Est-ce là simple gauloiserie ?

On croit que ces envois se font aux seuls libertins. Qu’on en juge ! Une descente faite, il y a peu de jours, chez un sieur L… le trouvait en train d’expédier 40 000 prospectus. Chez un autre, une femme, une machine à écrire fonctionnait pour de pareils envois.
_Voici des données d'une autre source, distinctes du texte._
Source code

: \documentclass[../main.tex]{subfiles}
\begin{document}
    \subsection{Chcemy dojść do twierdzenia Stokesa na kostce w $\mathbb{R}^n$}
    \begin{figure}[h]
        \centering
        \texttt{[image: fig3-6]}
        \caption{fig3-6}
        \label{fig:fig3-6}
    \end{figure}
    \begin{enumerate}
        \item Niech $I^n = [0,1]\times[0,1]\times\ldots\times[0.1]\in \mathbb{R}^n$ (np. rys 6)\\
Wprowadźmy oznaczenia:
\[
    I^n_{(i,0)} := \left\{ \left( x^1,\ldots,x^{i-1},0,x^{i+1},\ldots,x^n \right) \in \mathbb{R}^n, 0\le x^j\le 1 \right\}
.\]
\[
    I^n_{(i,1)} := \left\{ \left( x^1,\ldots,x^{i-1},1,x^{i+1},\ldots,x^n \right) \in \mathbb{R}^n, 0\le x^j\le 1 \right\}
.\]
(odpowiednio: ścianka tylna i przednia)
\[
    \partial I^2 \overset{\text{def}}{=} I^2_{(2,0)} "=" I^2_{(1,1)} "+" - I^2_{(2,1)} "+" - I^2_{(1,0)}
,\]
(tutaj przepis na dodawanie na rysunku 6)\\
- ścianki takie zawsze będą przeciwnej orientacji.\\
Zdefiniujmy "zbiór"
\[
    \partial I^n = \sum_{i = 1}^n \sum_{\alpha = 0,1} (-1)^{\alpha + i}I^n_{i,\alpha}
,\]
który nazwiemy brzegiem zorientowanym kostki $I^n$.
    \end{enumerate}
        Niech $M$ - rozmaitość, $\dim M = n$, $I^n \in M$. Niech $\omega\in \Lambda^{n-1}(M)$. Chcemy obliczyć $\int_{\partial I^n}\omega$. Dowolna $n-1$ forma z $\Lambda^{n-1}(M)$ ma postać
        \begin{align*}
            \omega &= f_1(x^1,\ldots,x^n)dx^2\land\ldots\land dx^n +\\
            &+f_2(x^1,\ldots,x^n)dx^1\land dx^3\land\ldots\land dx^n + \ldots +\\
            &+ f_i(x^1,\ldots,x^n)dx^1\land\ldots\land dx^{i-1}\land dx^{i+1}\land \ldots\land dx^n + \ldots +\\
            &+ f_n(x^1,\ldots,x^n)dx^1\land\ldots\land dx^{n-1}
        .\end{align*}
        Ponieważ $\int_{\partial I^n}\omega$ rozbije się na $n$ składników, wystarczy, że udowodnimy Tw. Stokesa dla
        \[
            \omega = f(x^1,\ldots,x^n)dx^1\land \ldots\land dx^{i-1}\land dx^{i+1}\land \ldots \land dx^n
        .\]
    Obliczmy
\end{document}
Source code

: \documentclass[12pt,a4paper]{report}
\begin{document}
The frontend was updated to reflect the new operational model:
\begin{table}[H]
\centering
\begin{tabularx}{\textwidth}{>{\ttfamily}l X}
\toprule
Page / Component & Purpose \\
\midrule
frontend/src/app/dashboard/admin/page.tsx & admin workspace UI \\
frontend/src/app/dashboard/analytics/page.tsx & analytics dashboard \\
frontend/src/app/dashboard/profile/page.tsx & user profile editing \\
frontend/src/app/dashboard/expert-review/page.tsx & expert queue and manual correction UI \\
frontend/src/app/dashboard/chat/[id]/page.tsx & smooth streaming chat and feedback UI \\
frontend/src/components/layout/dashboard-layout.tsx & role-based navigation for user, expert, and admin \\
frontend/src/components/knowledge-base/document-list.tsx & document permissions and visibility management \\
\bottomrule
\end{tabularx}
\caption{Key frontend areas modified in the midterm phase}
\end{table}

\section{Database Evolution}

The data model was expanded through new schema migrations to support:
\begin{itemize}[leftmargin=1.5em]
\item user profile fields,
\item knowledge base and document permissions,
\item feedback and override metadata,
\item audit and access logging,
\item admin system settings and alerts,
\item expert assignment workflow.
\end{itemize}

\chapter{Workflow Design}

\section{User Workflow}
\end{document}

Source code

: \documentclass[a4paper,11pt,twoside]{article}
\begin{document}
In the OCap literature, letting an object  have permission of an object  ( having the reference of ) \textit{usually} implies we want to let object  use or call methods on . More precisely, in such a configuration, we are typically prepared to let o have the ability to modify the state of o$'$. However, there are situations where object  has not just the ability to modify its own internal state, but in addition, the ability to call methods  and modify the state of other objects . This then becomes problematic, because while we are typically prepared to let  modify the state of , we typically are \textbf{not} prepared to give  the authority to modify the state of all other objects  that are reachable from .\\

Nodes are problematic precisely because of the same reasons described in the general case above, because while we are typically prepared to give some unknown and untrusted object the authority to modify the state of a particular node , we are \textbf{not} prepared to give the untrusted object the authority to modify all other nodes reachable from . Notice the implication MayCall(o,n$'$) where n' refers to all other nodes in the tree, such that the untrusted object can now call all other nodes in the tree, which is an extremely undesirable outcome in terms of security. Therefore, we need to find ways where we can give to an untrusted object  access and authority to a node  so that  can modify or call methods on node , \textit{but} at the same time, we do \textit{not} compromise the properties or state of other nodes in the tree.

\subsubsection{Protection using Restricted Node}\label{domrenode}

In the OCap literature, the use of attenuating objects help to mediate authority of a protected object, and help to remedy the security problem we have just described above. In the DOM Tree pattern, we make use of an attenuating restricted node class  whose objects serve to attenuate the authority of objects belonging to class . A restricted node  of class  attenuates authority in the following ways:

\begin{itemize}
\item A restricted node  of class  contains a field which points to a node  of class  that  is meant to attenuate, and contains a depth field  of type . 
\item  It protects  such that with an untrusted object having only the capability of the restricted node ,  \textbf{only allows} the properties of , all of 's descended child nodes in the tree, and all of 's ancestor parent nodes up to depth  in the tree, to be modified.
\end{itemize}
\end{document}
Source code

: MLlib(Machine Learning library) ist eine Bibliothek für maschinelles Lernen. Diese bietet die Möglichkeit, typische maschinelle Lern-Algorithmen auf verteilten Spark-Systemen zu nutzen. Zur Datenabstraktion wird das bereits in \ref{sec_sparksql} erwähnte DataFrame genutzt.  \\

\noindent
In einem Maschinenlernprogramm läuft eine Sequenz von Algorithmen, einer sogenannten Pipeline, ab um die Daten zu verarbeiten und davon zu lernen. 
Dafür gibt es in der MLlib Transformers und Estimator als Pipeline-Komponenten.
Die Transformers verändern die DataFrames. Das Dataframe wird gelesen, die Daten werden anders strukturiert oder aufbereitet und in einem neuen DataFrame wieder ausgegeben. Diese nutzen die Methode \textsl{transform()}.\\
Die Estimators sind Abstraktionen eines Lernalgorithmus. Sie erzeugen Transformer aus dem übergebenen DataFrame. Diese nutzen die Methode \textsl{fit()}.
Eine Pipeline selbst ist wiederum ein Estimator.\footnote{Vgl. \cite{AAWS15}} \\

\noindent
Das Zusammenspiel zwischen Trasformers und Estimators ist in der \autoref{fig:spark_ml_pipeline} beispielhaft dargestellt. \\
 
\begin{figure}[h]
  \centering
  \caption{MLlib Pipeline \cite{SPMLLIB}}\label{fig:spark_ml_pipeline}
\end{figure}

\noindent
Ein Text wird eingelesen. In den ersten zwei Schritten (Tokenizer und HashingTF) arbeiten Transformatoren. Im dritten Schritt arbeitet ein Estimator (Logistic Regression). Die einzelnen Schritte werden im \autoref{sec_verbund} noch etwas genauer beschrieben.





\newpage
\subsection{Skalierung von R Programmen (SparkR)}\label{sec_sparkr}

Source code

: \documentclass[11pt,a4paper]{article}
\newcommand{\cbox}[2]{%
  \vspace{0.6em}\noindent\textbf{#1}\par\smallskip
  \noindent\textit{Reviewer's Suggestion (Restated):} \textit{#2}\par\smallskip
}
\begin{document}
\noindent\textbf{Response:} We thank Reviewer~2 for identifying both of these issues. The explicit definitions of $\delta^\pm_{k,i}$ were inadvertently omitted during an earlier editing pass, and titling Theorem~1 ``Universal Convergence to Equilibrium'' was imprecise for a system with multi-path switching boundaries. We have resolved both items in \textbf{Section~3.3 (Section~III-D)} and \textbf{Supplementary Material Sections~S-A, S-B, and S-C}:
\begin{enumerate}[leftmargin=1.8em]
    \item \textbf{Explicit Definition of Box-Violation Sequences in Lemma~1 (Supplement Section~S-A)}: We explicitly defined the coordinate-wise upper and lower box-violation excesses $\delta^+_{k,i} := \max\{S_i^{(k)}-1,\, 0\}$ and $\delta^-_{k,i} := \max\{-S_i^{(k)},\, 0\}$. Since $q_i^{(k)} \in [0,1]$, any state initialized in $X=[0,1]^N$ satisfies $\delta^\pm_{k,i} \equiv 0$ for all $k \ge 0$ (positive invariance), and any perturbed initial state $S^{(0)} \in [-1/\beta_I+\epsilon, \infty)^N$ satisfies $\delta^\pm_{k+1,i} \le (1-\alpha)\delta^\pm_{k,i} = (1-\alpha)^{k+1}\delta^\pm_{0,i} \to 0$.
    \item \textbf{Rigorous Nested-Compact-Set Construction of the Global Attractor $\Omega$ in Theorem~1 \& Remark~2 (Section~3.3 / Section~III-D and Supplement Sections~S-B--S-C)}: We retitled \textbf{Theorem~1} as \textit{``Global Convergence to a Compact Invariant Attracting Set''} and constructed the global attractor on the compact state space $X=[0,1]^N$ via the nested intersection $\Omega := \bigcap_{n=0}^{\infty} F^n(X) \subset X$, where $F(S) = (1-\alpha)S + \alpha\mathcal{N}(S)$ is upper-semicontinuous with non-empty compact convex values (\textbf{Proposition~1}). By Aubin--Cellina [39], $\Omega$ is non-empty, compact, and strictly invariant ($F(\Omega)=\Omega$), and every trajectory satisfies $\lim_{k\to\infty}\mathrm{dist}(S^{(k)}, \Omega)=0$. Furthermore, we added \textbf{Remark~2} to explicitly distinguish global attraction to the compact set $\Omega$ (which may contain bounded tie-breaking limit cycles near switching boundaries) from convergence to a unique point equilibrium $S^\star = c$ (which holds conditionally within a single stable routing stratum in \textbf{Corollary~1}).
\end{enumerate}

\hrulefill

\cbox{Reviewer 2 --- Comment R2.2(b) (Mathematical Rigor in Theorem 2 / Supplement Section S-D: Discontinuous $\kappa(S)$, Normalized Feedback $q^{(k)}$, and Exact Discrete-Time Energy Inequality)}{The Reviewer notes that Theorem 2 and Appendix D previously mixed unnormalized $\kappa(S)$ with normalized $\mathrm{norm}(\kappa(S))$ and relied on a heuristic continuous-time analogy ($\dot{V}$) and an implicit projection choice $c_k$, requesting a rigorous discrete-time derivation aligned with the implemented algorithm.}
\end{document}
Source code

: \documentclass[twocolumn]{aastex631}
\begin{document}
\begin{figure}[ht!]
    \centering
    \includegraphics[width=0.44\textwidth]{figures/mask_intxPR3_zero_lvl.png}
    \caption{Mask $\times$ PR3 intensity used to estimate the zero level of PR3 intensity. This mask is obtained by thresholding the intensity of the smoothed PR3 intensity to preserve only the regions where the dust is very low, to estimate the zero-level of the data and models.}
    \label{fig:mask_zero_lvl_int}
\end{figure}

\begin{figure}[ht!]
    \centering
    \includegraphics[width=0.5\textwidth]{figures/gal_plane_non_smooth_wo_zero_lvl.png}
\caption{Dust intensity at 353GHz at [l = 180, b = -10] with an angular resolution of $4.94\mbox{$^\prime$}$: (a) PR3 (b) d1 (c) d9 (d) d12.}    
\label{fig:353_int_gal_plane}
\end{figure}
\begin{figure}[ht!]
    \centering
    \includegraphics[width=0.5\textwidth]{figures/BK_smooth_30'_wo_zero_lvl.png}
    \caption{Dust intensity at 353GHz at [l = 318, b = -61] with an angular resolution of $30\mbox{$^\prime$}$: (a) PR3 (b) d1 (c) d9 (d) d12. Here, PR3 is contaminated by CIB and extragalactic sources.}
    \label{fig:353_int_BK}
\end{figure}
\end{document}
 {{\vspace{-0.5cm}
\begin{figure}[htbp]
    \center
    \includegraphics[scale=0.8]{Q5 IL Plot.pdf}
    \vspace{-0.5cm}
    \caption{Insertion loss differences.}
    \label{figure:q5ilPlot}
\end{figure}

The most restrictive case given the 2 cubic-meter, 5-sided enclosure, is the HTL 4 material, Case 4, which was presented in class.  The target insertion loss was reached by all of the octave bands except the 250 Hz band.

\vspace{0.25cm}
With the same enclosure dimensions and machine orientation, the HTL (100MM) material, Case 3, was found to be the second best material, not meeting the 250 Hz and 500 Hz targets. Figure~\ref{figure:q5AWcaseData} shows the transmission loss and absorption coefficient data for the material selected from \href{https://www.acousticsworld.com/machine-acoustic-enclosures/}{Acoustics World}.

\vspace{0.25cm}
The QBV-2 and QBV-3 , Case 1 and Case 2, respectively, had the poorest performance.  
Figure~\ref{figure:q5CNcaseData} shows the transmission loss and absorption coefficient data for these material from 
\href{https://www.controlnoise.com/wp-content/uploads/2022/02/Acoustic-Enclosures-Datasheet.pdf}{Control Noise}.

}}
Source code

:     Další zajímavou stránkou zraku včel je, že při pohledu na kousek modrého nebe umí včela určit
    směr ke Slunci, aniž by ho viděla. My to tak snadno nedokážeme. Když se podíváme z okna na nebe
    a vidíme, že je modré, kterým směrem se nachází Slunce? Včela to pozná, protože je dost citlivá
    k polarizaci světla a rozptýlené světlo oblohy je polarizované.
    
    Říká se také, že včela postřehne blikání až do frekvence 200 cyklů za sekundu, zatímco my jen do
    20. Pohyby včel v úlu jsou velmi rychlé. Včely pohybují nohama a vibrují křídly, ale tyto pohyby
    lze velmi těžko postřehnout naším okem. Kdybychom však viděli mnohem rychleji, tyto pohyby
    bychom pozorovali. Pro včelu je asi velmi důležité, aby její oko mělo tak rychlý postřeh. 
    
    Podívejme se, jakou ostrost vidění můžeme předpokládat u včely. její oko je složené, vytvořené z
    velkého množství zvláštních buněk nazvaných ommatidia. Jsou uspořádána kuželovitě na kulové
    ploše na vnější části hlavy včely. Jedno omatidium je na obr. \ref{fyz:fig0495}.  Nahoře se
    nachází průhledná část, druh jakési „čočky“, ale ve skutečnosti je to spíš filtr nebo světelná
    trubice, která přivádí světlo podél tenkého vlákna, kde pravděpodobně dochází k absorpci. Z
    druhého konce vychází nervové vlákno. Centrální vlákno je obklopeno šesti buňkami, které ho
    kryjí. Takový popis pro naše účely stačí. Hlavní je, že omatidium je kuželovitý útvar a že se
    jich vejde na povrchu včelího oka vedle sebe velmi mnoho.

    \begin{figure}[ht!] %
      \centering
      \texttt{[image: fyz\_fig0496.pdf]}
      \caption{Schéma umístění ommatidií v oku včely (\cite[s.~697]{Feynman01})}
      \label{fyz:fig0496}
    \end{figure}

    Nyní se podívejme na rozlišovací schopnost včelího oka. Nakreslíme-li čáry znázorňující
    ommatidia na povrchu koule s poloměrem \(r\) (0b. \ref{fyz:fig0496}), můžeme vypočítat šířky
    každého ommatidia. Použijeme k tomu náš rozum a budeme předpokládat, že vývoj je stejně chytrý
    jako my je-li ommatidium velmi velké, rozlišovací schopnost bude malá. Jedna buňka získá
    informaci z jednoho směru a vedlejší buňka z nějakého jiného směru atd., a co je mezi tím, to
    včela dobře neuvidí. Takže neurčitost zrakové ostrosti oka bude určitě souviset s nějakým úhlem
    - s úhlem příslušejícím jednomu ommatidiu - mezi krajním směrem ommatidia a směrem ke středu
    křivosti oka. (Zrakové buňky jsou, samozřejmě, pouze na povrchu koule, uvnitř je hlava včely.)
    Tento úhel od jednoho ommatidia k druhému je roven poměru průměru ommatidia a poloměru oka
Et c’est principalement la jeunesse que visent ces excita-lions. On a raconté ce fait lamentable de bandes d’envoi imprimées avec ces mentions : Monsieur… commis chez M… avoué, huissier, épicier, pharmacien…, envoyées en province et complétées à la main par un compère. Le fait est exact. On en trouverait la preuve dans un dossier de la neuvième Chambre. Une expédition faite aux élèves d’un lycée a donné lieu de penser que, leurs noms avaient été relevés dans un livre de distribution des prix. Deux fois le directeur d’une maison d’éducation célèbre envoyait à la Société contre la licence des rues d’ignobles prospectus adressés à de jeunes élèves. Hier encore, la même Société recevait deux plaintes analogues de deux pères de famille. L’école primaire n’est pas même respectée. Un ouvrier se présentait au président de la même Société. « Je suis anarchiste, disait-il, vous êtes bourgeois. Je suis l’ennemi de toutes vos idées. Mais on doit s’entendre pour défendre les enfans. Voilà un livre trouvé entre les mains de ma fille. » C’était une des œuvres les plus lubriques de la collection pornographique. Elle lui avait été remise par une camarade, à l’école. Et combien de faits n’échappent-ils pas aux recherches, dissimulés par la crainte d’avoir à en témoigner en justice, plus souvent encore par un sentiment d’inquiète sollicitude pour l’enfant.